▶ What to work on: I need the number of lines in the following entries that hold the word "fromString", and no other text.

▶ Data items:

● ● ● ● ●

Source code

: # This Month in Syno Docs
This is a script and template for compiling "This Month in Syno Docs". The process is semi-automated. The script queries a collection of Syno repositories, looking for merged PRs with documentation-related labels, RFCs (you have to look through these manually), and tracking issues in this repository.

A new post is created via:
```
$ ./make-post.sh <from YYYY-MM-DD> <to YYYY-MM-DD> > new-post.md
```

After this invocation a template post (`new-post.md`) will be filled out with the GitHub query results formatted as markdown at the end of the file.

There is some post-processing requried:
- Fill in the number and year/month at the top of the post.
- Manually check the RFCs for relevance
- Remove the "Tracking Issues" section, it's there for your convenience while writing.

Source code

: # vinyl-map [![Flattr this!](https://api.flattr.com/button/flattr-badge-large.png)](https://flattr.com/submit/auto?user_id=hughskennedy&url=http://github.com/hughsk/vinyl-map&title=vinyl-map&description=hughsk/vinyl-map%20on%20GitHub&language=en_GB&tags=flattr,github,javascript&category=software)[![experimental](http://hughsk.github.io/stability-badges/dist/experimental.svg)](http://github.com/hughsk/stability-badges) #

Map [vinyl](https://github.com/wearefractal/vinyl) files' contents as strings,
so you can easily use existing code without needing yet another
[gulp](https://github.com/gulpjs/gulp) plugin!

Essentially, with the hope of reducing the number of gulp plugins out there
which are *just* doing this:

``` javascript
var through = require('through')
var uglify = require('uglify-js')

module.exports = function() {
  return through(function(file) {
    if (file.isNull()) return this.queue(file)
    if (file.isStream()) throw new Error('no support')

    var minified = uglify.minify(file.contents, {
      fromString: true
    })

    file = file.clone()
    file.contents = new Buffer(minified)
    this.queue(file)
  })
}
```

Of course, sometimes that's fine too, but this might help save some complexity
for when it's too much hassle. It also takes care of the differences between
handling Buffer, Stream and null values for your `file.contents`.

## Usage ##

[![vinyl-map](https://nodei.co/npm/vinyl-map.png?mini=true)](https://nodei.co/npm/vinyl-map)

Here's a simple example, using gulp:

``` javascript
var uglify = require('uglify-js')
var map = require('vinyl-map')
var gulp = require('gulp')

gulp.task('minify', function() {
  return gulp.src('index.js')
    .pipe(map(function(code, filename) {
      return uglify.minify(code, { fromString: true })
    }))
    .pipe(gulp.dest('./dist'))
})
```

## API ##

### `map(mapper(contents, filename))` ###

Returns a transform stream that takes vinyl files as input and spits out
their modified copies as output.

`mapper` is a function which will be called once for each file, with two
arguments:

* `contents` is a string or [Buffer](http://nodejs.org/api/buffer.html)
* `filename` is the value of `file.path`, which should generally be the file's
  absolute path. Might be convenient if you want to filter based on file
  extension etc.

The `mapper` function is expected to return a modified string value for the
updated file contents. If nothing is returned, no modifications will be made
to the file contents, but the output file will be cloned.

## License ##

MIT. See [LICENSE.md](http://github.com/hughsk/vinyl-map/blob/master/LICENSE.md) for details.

● ● ● ● ●

▶ Solution to this problem: 2